Sorry, we don't take card

Last September I made a decision to change the way I handle my money. My bank accounts had become unruly and complicated so I began by closing every account I owned and started again.

The game begins

One debit card and one credit card.

I threw away my old wallet and was happily gifted a new one by my other half. This one didn't have a pocket for coins which re-enforced my decision to go cash free. "Who uses cash in 2013" I thought to myself as I waltzed through the self-service checkout at M&S, tapping my contactless card against the reader and leaving as the voice booms "CARD ACCEPTED!" behind me.

Life without cash was great. No more counting coins at the till, no more collecting bronze little pennies and definitely no more money raining out of my jeans when I peeled them off at night.

How I live

I should explain at this point that I don't actually use my debit card unless I have to. Everything I buy on a day-to-day basis is bought using my credit card. Why? When I use my credit card I get points, and at the end of the month I pay off the card in full. I don't see the point in using my debit card when I am rewarded for using credit. So that's that. Let's continue.


Unfortunately my cash free life came back to bite me the evening of my old housemates birthday. Leaving the bar after birthday drinks I found myself in desperate need of something greasy.

I wandered into the nearest takeaway on my route home and ordered a delicious portion of cheesy chips. Pulling out my card did not go down well.

"Sorry, we don't take card".


I told them not to bother and decided to set myself a mission. My mission was to find some takeway food on the mile walk home (through the centre of town) using only my credit card.

Plan B

I tried to source food at 5 different food places on my route, all of which turned me away at the sight of my card. I was often pointed to the nearest cash machine, which would be costly with a credit card.

Reaching the 100 metre mark to my flat I accepted my fate and wandered into Subway and placed my order.

"Sorry mate, it's cash only tonight, is that okay?"
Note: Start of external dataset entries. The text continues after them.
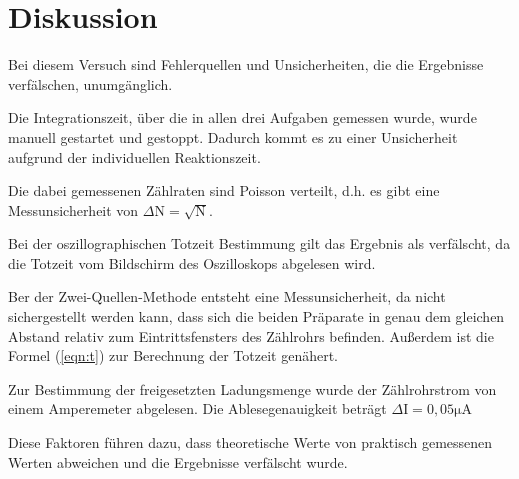 \section{Diskussion}
\newpage
Bei diesem Versuch sind Fehlerquellen und Unsicherheiten, die die Ergebnisse verfälschen, unumgänglich.

\noindent
Die Integrationszeit, über die in allen drei Aufgaben gemessen wurde, wurde manuell gestartet und gestoppt.
Dadurch kommt es zu einer Unsicherheit aufgrund der individuellen Reaktionszeit.

\noindent
Die dabei gemessenen Zählraten sind Poisson verteilt, d.h. es gibt eine Messunsicherheit von $\Delta\text{N}=\sqrt{\text{N}}$.

\noindent
Bei der oszillographischen Totzeit Bestimmung gilt das Ergebnis als verfälscht, da die Totzeit vom Bildschirm des Oszilloskops abgelesen wird.

\noindent
Ber der Zwei-Quellen-Methode entsteht eine Messunsicherheit, da nicht sichergestellt werden kann, dass sich die beiden Präparate in genau dem gleichen Abstand relativ zum Eintrittsfensters des Zählrohrs befinden.
Außerdem ist die Formel (\ref{eqn:t}) zur Berechnung der Totzeit genähert.

\noindent
Zur Bestimmung der freigesetzten Ladungsmenge wurde der Zählrohrstrom von einem Amperemeter abgelesen.
Die Ablesegenauigkeit beträgt $\Delta\text{I}=0,05\si{\micro\ampere}$

\noindent
Diese Faktoren führen dazu, dass theoretische Werte von praktisch gemessenen Werten abweichen und die Ergebnisse verfälscht wurde.


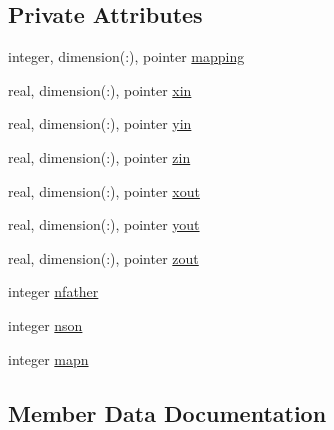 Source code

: \subsection*{Private Attributes}
\begin{DoxyCompactItemize}
\item 
integer, dimension(\+:), pointer \mbox{\hyperlink{structmoduleinterpolategrids_1_1t__fillingcells_a3021bcae09c52d6aa2a50eec1379b61d}{mapping}}
\item 
real, dimension(\+:), pointer \mbox{\hyperlink{structmoduleinterpolategrids_1_1t__fillingcells_a43bba52faf26a0cc239b9d404b73eced}{xin}}
\item 
real, dimension(\+:), pointer \mbox{\hyperlink{structmoduleinterpolategrids_1_1t__fillingcells_abac303c911bcef2818fa1a7eb59cb675}{yin}}
\item 
real, dimension(\+:), pointer \mbox{\hyperlink{structmoduleinterpolategrids_1_1t__fillingcells_afd6aa60fed33fd0281226d08063d38e6}{zin}}
\item 
real, dimension(\+:), pointer \mbox{\hyperlink{structmoduleinterpolategrids_1_1t__fillingcells_ae568c9884aecf69cf3b8d336446f730e}{xout}}
\item 
real, dimension(\+:), pointer \mbox{\hyperlink{structmoduleinterpolategrids_1_1t__fillingcells_a7c3097a321a1f7b856866734110bc333}{yout}}
\item 
real, dimension(\+:), pointer \mbox{\hyperlink{structmoduleinterpolategrids_1_1t__fillingcells_af8b2ef10bf80526bdc32e7572c4cc9fc}{zout}}
\item 
integer \mbox{\hyperlink{structmoduleinterpolategrids_1_1t__fillingcells_a5e92b444429f4b9cfd6555ed729cd58b}{nfather}}
\item 
integer \mbox{\hyperlink{structmoduleinterpolategrids_1_1t__fillingcells_a5173c3538a13074318a634d680a9f6e4}{nson}}
\item 
integer \mbox{\hyperlink{structmoduleinterpolategrids_1_1t__fillingcells_ad3dce412dda36b0df7cf0d0e53d55593}{mapn}}
\end{DoxyCompactItemize}


\subsection{Member Data Documentation}
\mbox{\label{structmoduleinterpolategrids_1_1t__fillingcells_ad3dce412dda36b0df7cf0d0e53d55593}} 

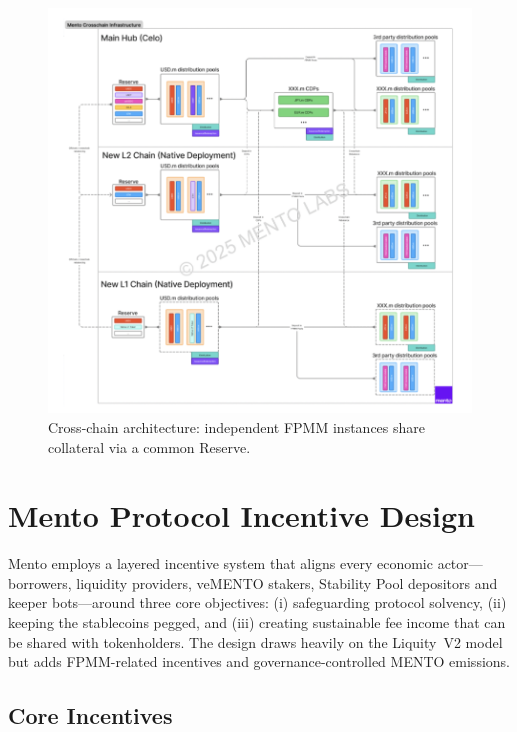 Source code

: \documentclass[a4paper]{article}
\providecommand{\hyp}{-}
\theoremstyle{definition}
\begin{document}
\begin{figure}[H]
    \centering
    \includegraphics[width=0.75\linewidth]{figures/fpmm_4.png}
    \caption{Cross\hyp chain architecture: independent FPMM instances share collateral via a
    common Reserve.}
    \label{fig:cross_chain}
\end{figure}


\section{Mento Protocol Incentive Design}
\label{sec:incentive_structure}

Mento employs a layered incentive system that aligns every economic actor—borrowers, liquidity providers, veMENTO stakers, Stability Pool depositors and keeper bots—around three core objectives:  (i) safeguarding protocol solvency, (ii) keeping the stablecoins pegged, and (iii) creating sustainable fee income that can be shared with tokenholders. The design draws heavily on the Liquity~V2 model but adds FPMM-related incentives and governance\hyp controlled MENTO emissions.\\

\subsection{Core Incentives}
\end{document}
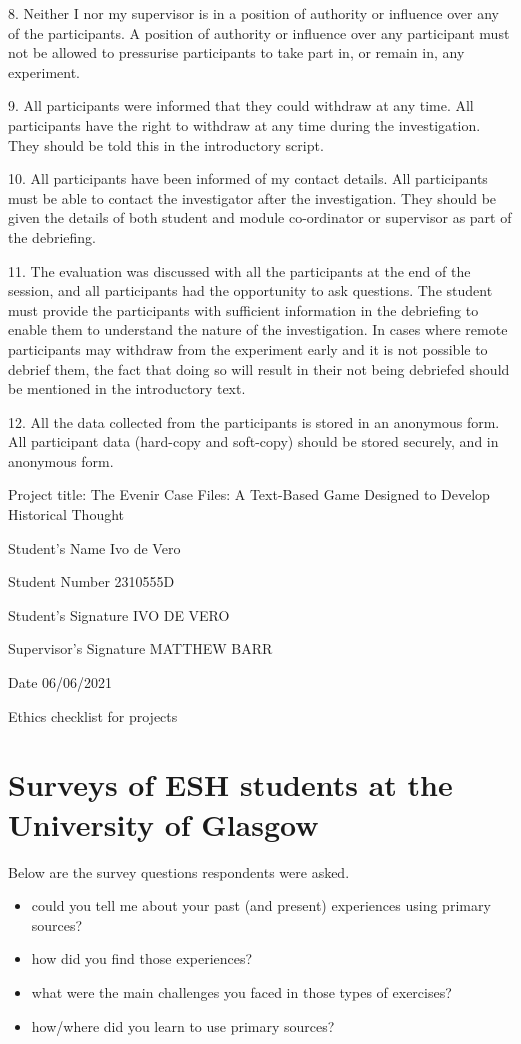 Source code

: \documentclass{l4proj}
\begin{document}
\begin{appendices}
8.	Neither I nor my supervisor is in a position of authority or influence over any of the participants.
A position of authority or influence over any participant must not be allowed to pressurise participants to take part in, or remain in, any experiment. 

9.	All participants were informed that they could withdraw at any time.
All participants have the right to withdraw at any time during the investigation. They should be told this in the introductory script.

10.	All participants have been informed of my contact details.
All participants must be able to contact the investigator after the investigation. They should be given the details of both student and module co-ordinator or supervisor as part of the debriefing.

11.	The evaluation was discussed with all the participants at the end of the session, and all participants had the opportunity to ask questions.
The student must provide the participants with sufficient information in the debriefing to enable them to understand the nature of the investigation. In cases where remote participants may withdraw from the experiment early and it is not possible to debrief them, the fact that doing so will result in their not being debriefed should be mentioned in the introductory text.

12.	All the data collected from the participants is stored in an anonymous form.
All participant data (hard-copy and soft-copy) should be stored securely, and in anonymous form. 




Project title: The Evenir Case Files: A Text-Based Game Designed to Develop Historical Thought

Student’s Name   Ivo de Vero

Student Number 2310555D

Student’s Signature IVO DE VERO

Supervisor’s Signature MATTHEW BARR

Date 06/06/2021


Ethics checklist for projects


\chapter{Surveys of ESH students at the University of Glasgow}

Below are the survey questions respondents were asked.

\begin{itemize}
    \item could you tell me about your past (and present) experiences using primary sources?
    \item how did you find those experiences?
    \item what were the main challenges you faced in those types of exercises?
    \item how/where did you learn to use primary sources? 
\end{itemize}



\end{appendices}
\end{document}
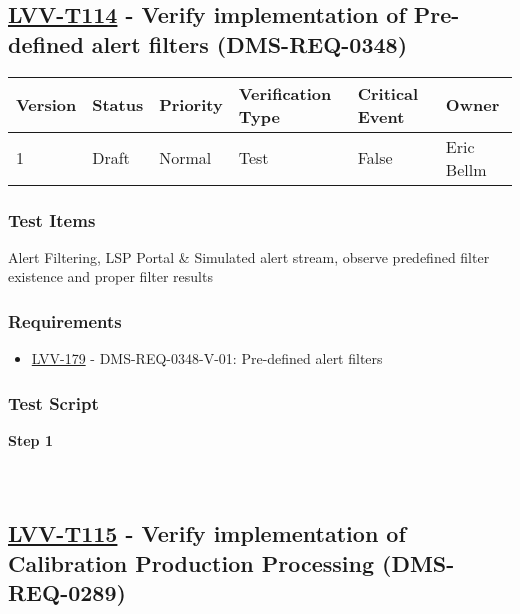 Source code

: \hypertarget{lvv-t114---verify-implementation-of-pre-defined-alert-filters-dms-req-0348}{%
\subsection{\texorpdfstring{\href{https://jira.lsstcorp.org/secure/Tests.jspa\#/testCase/LVV-T114}{LVV-T114}
- Verify implementation of Pre-defined alert filters
(DMS-REQ-0348)}{LVV-T114 - Verify implementation of Pre-defined alert filters (DMS-REQ-0348)}}\label{lvv-t114---verify-implementation-of-pre-defined-alert-filters-dms-req-0348}}

\begin{longtable}[]{@{}llllll@{}}
\toprule
Version & Status & Priority & Verification Type & Critical Event &
Owner\tabularnewline
\midrule
\endhead
1 & Draft & Normal & Test & False & Eric Bellm\tabularnewline
\bottomrule
\end{longtable}

\hypertarget{test-items-90}{%
\subsubsection{Test Items}\label{test-items-90}}

Alert Filtering, LSP Portal \& Simulated alert stream, observe
predefined filter existence and proper filter results

\hypertarget{requirements-91}{%
\subsubsection{Requirements}\label{requirements-91}}

\begin{itemize}
\tightlist
\item
  \href{https://jira.lsstcorp.org/browse/LVV-179}{LVV-179} -
  DMS-REQ-0348-V-01: Pre-defined alert filters
\end{itemize}

\hypertarget{test-script-91}{%
\subsubsection{Test Script}\label{test-script-91}}

\textbf{Step 1}\\
~\\
~\\

\hypertarget{lvv-t115---verify-implementation-of-calibration-production-processing-dms-req-0289}{%
\subsection{\texorpdfstring{\href{https://jira.lsstcorp.org/secure/Tests.jspa\#/testCase/LVV-T115}{LVV-T115}
- Verify implementation of Calibration Production Processing
(DMS-REQ-0289)}{LVV-T115 - Verify implementation of Calibration Production Processing (DMS-REQ-0289)}}\label{lvv-t115---verify-implementation-of-calibration-production-processing-dms-req-0289}}


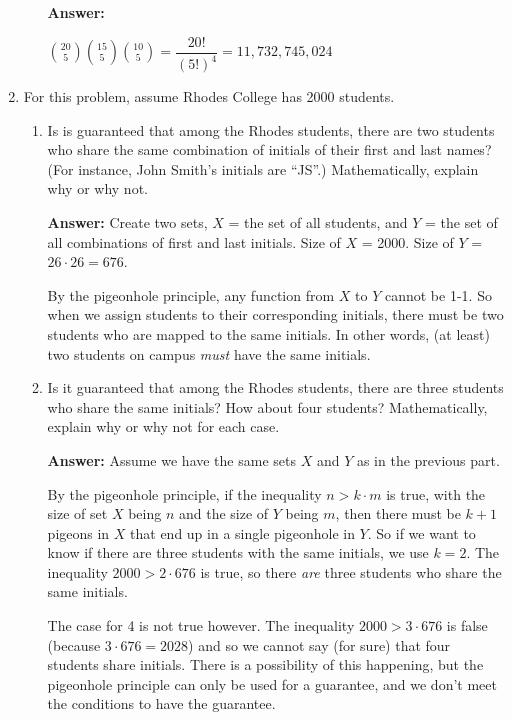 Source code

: \documentclass[11pt, letterpaper]{report}
\begin{document}
\begin{enumerate}
\begin{enumerate}
         \textbf{Answer:}
        
        $\displaystyle \binom{20}{5}\binom{15}{5}\binom{10}{5} = \dfrac{20!}{(5!)^4}=11,732,745,024$
        
        
        
\end{enumerate}


\item For this problem, assume Rhodes College has 2000 students.
\begin{enumerate}
	\item Is is guaranteed that among the Rhodes students, there are two students
	who share the same combination of initials of their first and last names?  (For instance,
	John Smith's initials are ``JS''.) Mathematically, explain why or why not.
	
	 \textbf{Answer:} Create two sets, $X$ = the set of all students, and $Y$ = the set of all combinations of
        first and last initials.  Size of $X$ = 2000.  Size of $Y$ = $26\cdot 26=676$.
        
        By the pigeonhole principle, any function from $X$ to $Y$ cannot be 1-1.  So when we assign
        students to their corresponding initials, there must be two students who are mapped to the
        same initials.  In other words, (at least) two students on campus \emph{must} have the same initials.
        

	
	
	
	\item Is it guaranteed that among the Rhodes students, there are three students
	who share the same initials?  How about four students?  Mathematically, explain why or why not for each
	case.
	
	
	\textbf{Answer:} Assume we have the same sets $X$ and $Y$ as in the previous part.
        
        By the pigeonhole principle, if the inequality $n > k\cdot m$ is true, with the size of set $X$
        being $n$ and the size of $Y$ being $m$, then there must be $k+1$
        pigeons in $X$ that end up in a single pigeonhole in $Y$.  So if we want to know if there are three
        students with the same initials, we use $k=2$.  The inequality $2000 > 2 \cdot 676$ is true, so 
        there \emph{are} three students who share the same initials.
        
        The case for 4 is not true however.  The inequality $2000 > 3\cdot 676$ is false (because $3\cdot 676=2028$) and so we cannot say (for sure) that four students share initials.  There is a possibility
        of this happening, but the pigeonhole principle can only be used for a guarantee, and we don't
        meet the conditions to have the guarantee.
        


\end{enumerate}
\end{enumerate}
\end{document}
My response looked something like this.

I accepted defeat at the final takeaway between subway and my flat. I ordered a small chicken wrap and was told that they accept card as long as the order is over £5. Apparently my order was £5, but they still charge 50p to pay by card. I walked away £5.50 worse off, with the least desirable chicken wrap I've ever had.

But I didn't use cash

7 Months in review

7 Months later I find that the cash free struggle is as strong as it was back when I started this mission. I can't order ice cream without a 30p charge. I can't pick up anything at my local corner shop, because they don't take card. I can't go for drinks with my work colleauges at the local by work, because they don't take card. I can't take the bus without buying a set of 10 pre-paid journeys for a key card. I can't take a taxi without paying the minimum card amount of £10 plus their £2-3 card fee.

I will always visit a smaller local business first for things that I need, but more often than not I glance the 20 year old till as I walk through the door and quickly turn around to go to my local supermarket where I know I can pay easily and without charge.

There is no end to the number of different card machines that business owners can sign their store up to. Hell, you can even get ones that clip onto your iPhone to take payments anywhere, but they just don't seem to be taking off. I can only assume the charges on transactions are too much for the smaller businesses to absorb.


I know that my mission may sound alien to some, but I'm sticking at it. I'm convinced the day will come that we abolish physical money all together. I think its a very long way away but until then I'm going to carry on trying my hardest to forget that it even exists.